### Source texts of formatted documents
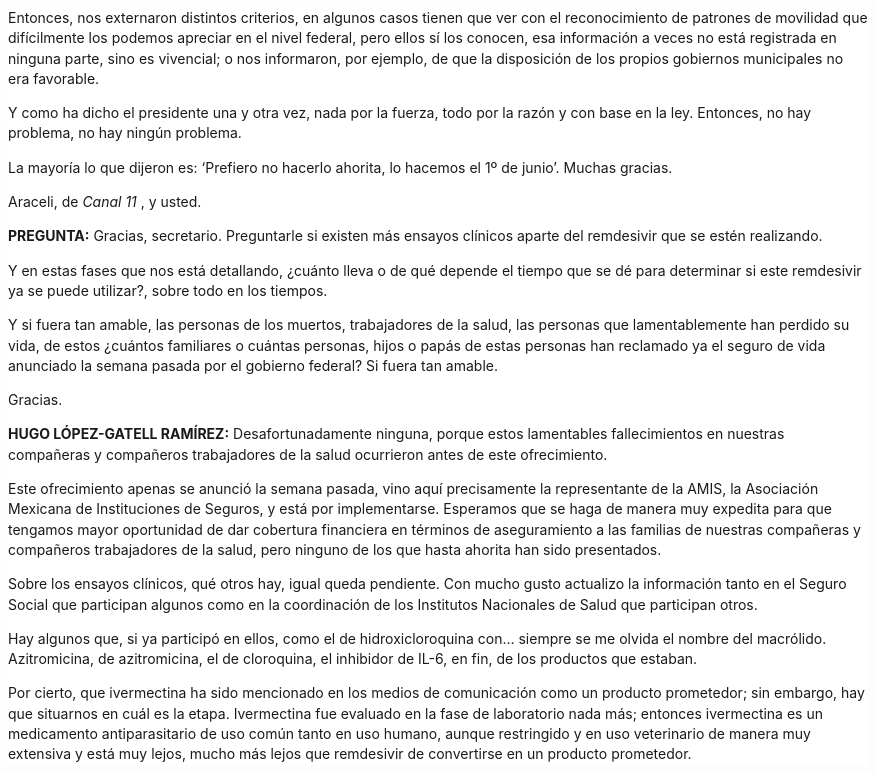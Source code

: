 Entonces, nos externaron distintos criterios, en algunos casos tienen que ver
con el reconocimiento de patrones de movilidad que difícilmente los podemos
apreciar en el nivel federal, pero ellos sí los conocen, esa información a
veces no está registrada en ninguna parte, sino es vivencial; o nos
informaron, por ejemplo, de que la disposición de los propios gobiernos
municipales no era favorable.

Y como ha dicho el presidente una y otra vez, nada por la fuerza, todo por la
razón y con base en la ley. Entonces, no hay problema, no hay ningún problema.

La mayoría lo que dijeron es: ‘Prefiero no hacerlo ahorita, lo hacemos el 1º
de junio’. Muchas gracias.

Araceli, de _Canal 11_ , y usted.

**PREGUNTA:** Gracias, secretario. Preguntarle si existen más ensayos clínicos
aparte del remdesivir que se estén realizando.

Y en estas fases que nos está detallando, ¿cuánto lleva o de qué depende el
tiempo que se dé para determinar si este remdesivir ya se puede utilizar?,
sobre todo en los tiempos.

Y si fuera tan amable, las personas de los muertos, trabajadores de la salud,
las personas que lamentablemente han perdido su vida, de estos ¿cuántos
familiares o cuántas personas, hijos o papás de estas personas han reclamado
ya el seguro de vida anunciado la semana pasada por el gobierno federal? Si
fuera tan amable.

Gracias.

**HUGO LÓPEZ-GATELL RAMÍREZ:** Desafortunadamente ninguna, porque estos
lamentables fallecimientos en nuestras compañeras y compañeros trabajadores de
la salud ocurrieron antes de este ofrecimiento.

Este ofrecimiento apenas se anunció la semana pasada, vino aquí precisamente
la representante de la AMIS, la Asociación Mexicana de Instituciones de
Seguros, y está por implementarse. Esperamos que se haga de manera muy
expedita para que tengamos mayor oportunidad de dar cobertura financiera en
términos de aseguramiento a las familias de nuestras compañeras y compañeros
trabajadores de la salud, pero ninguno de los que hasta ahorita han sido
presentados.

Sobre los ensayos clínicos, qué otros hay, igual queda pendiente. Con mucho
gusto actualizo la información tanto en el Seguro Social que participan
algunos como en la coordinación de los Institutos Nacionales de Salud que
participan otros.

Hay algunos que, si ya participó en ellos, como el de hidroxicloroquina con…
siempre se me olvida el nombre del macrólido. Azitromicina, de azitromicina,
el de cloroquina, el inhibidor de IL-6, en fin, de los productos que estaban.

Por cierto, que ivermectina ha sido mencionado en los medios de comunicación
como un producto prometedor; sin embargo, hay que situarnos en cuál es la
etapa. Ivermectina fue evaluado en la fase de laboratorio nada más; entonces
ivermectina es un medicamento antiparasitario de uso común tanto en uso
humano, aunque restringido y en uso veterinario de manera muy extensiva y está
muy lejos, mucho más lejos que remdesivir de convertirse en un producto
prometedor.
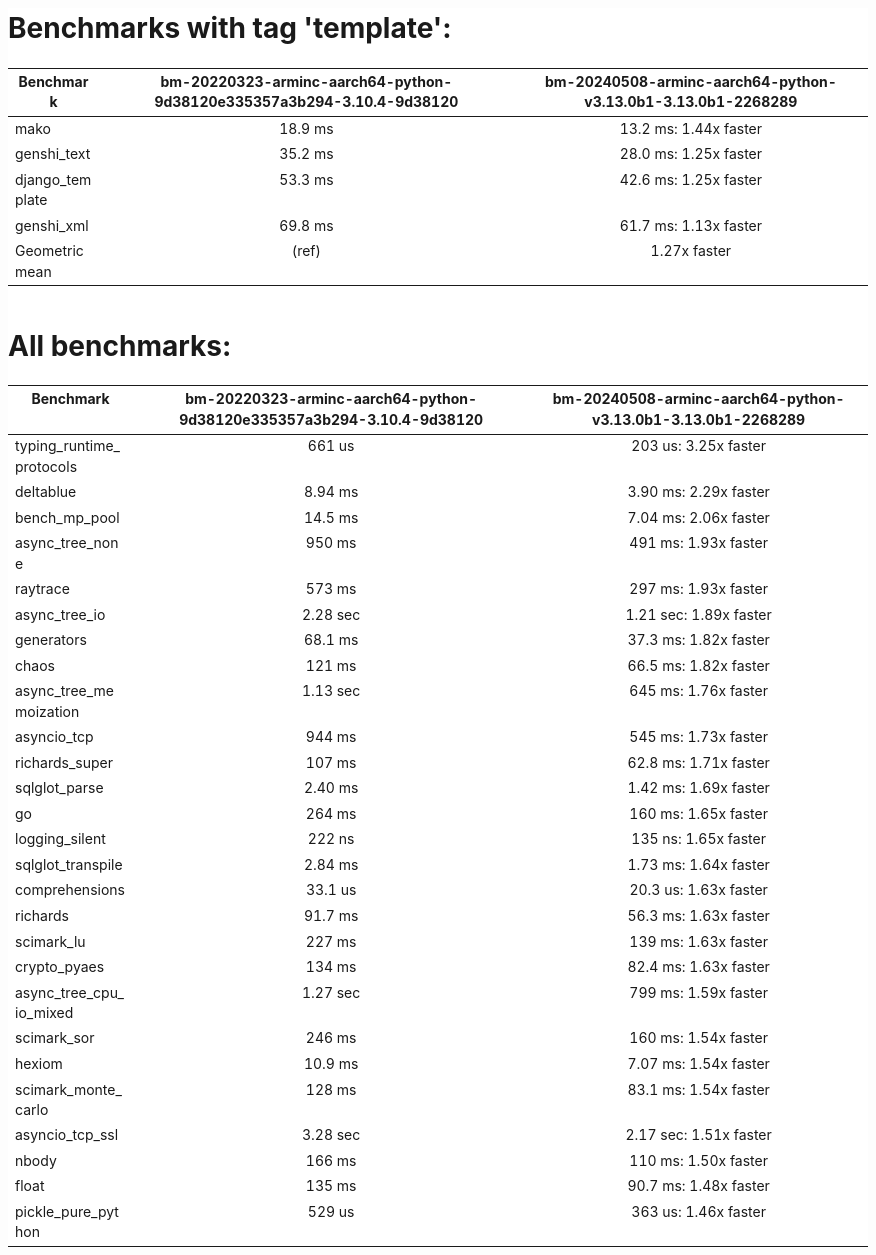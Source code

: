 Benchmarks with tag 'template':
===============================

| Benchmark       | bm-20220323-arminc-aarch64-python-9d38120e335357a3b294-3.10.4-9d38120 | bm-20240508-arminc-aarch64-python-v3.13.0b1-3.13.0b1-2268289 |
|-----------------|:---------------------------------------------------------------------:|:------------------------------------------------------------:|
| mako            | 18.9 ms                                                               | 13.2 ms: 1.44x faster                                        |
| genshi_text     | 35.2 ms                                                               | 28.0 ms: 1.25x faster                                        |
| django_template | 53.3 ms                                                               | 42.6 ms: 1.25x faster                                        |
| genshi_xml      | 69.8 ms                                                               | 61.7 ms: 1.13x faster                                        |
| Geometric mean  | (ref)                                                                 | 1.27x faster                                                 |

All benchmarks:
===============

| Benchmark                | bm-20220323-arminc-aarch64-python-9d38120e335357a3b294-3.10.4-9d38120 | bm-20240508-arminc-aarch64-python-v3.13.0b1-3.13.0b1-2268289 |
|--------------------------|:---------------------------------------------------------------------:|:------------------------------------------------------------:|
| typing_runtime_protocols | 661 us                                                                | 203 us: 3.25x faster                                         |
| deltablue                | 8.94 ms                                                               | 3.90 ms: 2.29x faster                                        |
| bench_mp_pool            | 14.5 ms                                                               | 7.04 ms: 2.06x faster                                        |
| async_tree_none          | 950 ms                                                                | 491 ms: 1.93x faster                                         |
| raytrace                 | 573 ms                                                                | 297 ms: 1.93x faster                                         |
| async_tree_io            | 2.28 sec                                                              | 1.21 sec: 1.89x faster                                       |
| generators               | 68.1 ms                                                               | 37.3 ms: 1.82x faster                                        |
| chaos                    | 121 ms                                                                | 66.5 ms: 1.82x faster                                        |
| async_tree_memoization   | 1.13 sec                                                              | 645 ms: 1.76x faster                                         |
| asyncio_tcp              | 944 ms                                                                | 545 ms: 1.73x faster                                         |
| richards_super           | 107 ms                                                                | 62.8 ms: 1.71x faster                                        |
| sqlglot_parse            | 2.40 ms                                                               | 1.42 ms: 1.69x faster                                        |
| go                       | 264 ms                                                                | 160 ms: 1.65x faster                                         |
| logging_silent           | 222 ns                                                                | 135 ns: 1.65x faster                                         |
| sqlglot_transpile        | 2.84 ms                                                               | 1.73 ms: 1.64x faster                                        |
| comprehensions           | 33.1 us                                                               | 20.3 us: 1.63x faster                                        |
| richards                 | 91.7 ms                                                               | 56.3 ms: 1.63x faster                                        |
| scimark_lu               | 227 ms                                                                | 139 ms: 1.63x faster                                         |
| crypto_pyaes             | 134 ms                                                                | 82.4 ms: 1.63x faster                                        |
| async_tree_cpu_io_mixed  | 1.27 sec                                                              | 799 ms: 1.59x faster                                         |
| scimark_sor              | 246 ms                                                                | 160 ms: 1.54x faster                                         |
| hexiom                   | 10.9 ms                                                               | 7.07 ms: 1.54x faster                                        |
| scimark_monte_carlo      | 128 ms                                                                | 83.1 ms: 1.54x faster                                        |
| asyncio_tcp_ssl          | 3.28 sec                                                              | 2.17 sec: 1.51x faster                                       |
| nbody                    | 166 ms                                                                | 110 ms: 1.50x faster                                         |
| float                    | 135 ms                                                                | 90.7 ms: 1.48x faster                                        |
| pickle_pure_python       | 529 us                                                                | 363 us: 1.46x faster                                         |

### Exercise aim
Leave the pictures aside and give the records above back word for word.

### Finished task
Source code

: Entonces, nos externaron distintos criterios, en algunos casos tienen que ver
con el reconocimiento de patrones de movilidad que difícilmente los podemos
apreciar en el nivel federal, pero ellos sí los conocen, esa información a
veces no está registrada en ninguna parte, sino es vivencial; o nos
informaron, por ejemplo, de que la disposición de los propios gobiernos
municipales no era favorable.

Y como ha dicho el presidente una y otra vez, nada por la fuerza, todo por la
razón y con base en la ley. Entonces, no hay problema, no hay ningún problema.

La mayoría lo que dijeron es: ‘Prefiero no hacerlo ahorita, lo hacemos el 1º
de junio’. Muchas gracias.

Araceli, de _Canal 11_ , y usted.

**PREGUNTA:** Gracias, secretario. Preguntarle si existen más ensayos clínicos
aparte del remdesivir que se estén realizando.

Y en estas fases que nos está detallando, ¿cuánto lleva o de qué depende el
tiempo que se dé para determinar si este remdesivir ya se puede utilizar?,
sobre todo en los tiempos.

Y si fuera tan amable, las personas de los muertos, trabajadores de la salud,
las personas que lamentablemente han perdido su vida, de estos ¿cuántos
familiares o cuántas personas, hijos o papás de estas personas han reclamado
ya el seguro de vida anunciado la semana pasada por el gobierno federal? Si
fuera tan amable.

Gracias.

**HUGO LÓPEZ-GATELL RAMÍREZ:** Desafortunadamente ninguna, porque estos
lamentables fallecimientos en nuestras compañeras y compañeros trabajadores de
la salud ocurrieron antes de este ofrecimiento.

Este ofrecimiento apenas se anunció la semana pasada, vino aquí precisamente
la representante de la AMIS, la Asociación Mexicana de Instituciones de
Seguros, y está por implementarse. Esperamos que se haga de manera muy
expedita para que tengamos mayor oportunidad de dar cobertura financiera en
términos de aseguramiento a las familias de nuestras compañeras y compañeros
trabajadores de la salud, pero ninguno de los que hasta ahorita han sido
presentados.

Sobre los ensayos clínicos, qué otros hay, igual queda pendiente. Con mucho
gusto actualizo la información tanto en el Seguro Social que participan
algunos como en la coordinación de los Institutos Nacionales de Salud que
participan otros.

Hay algunos que, si ya participó en ellos, como el de hidroxicloroquina con…
siempre se me olvida el nombre del macrólido. Azitromicina, de azitromicina,
el de cloroquina, el inhibidor de IL-6, en fin, de los productos que estaban.

Por cierto, que ivermectina ha sido mencionado en los medios de comunicación
como un producto prometedor; sin embargo, hay que situarnos en cuál es la
etapa. Ivermectina fue evaluado en la fase de laboratorio nada más; entonces
ivermectina es un medicamento antiparasitario de uso común tanto en uso
humano, aunque restringido y en uso veterinario de manera muy extensiva y está
muy lejos, mucho más lejos que remdesivir de convertirse en un producto
prometedor.
Source code

: Benchmarks with tag 'template':
===============================

| Benchmark       | bm-20220323-arminc-aarch64-python-9d38120e335357a3b294-3.10.4-9d38120 | bm-20240508-arminc-aarch64-python-v3.13.0b1-3.13.0b1-2268289 |
|-----------------|:---------------------------------------------------------------------:|:------------------------------------------------------------:|
| mako            | 18.9 ms                                                               | 13.2 ms: 1.44x faster                                        |
| genshi_text     | 35.2 ms                                                               | 28.0 ms: 1.25x faster                                        |
| django_template | 53.3 ms                                                               | 42.6 ms: 1.25x faster                                        |
| genshi_xml      | 69.8 ms                                                               | 61.7 ms: 1.13x faster                                        |
| Geometric mean  | (ref)                                                                 | 1.27x faster                                                 |

All benchmarks:
===============

| Benchmark                | bm-20220323-arminc-aarch64-python-9d38120e335357a3b294-3.10.4-9d38120 | bm-20240508-arminc-aarch64-python-v3.13.0b1-3.13.0b1-2268289 |
|--------------------------|:---------------------------------------------------------------------:|:------------------------------------------------------------:|
| typing_runtime_protocols | 661 us                                                                | 203 us: 3.25x faster                                         |
| deltablue                | 8.94 ms                                                               | 3.90 ms: 2.29x faster                                        |
| bench_mp_pool            | 14.5 ms                                                               | 7.04 ms: 2.06x faster                                        |
| async_tree_none          | 950 ms                                                                | 491 ms: 1.93x faster                                         |
| raytrace                 | 573 ms                                                                | 297 ms: 1.93x faster                                         |
| async_tree_io            | 2.28 sec                                                              | 1.21 sec: 1.89x faster                                       |
| generators               | 68.1 ms                                                               | 37.3 ms: 1.82x faster                                        |
| chaos                    | 121 ms                                                                | 66.5 ms: 1.82x faster                                        |
| async_tree_memoization   | 1.13 sec                                                              | 645 ms: 1.76x faster                                         |
| asyncio_tcp              | 944 ms                                                                | 545 ms: 1.73x faster                                         |
| richards_super           | 107 ms                                                                | 62.8 ms: 1.71x faster                                        |
| sqlglot_parse            | 2.40 ms                                                               | 1.42 ms: 1.69x faster                                        |
| go                       | 264 ms                                                                | 160 ms: 1.65x faster                                         |
| logging_silent           | 222 ns                                                                | 135 ns: 1.65x faster                                         |
| sqlglot_transpile        | 2.84 ms                                                               | 1.73 ms: 1.64x faster                                        |
| comprehensions           | 33.1 us                                                               | 20.3 us: 1.63x faster                                        |
| richards                 | 91.7 ms                                                               | 56.3 ms: 1.63x faster                                        |
| scimark_lu               | 227 ms                                                                | 139 ms: 1.63x faster                                         |
| crypto_pyaes             | 134 ms                                                                | 82.4 ms: 1.63x faster                                        |
| async_tree_cpu_io_mixed  | 1.27 sec                                                              | 799 ms: 1.59x faster                                         |
| scimark_sor              | 246 ms                                                                | 160 ms: 1.54x faster                                         |
| hexiom                   | 10.9 ms                                                               | 7.07 ms: 1.54x faster                                        |
| scimark_monte_carlo      | 128 ms                                                                | 83.1 ms: 1.54x faster                                        |
| asyncio_tcp_ssl          | 3.28 sec                                                              | 2.17 sec: 1.51x faster                                       |
| nbody                    | 166 ms                                                                | 110 ms: 1.50x faster                                         |
| float                    | 135 ms                                                                | 90.7 ms: 1.48x faster                                        |
| pickle_pure_python       | 529 us                                                                | 363 us: 1.46x faster                                         |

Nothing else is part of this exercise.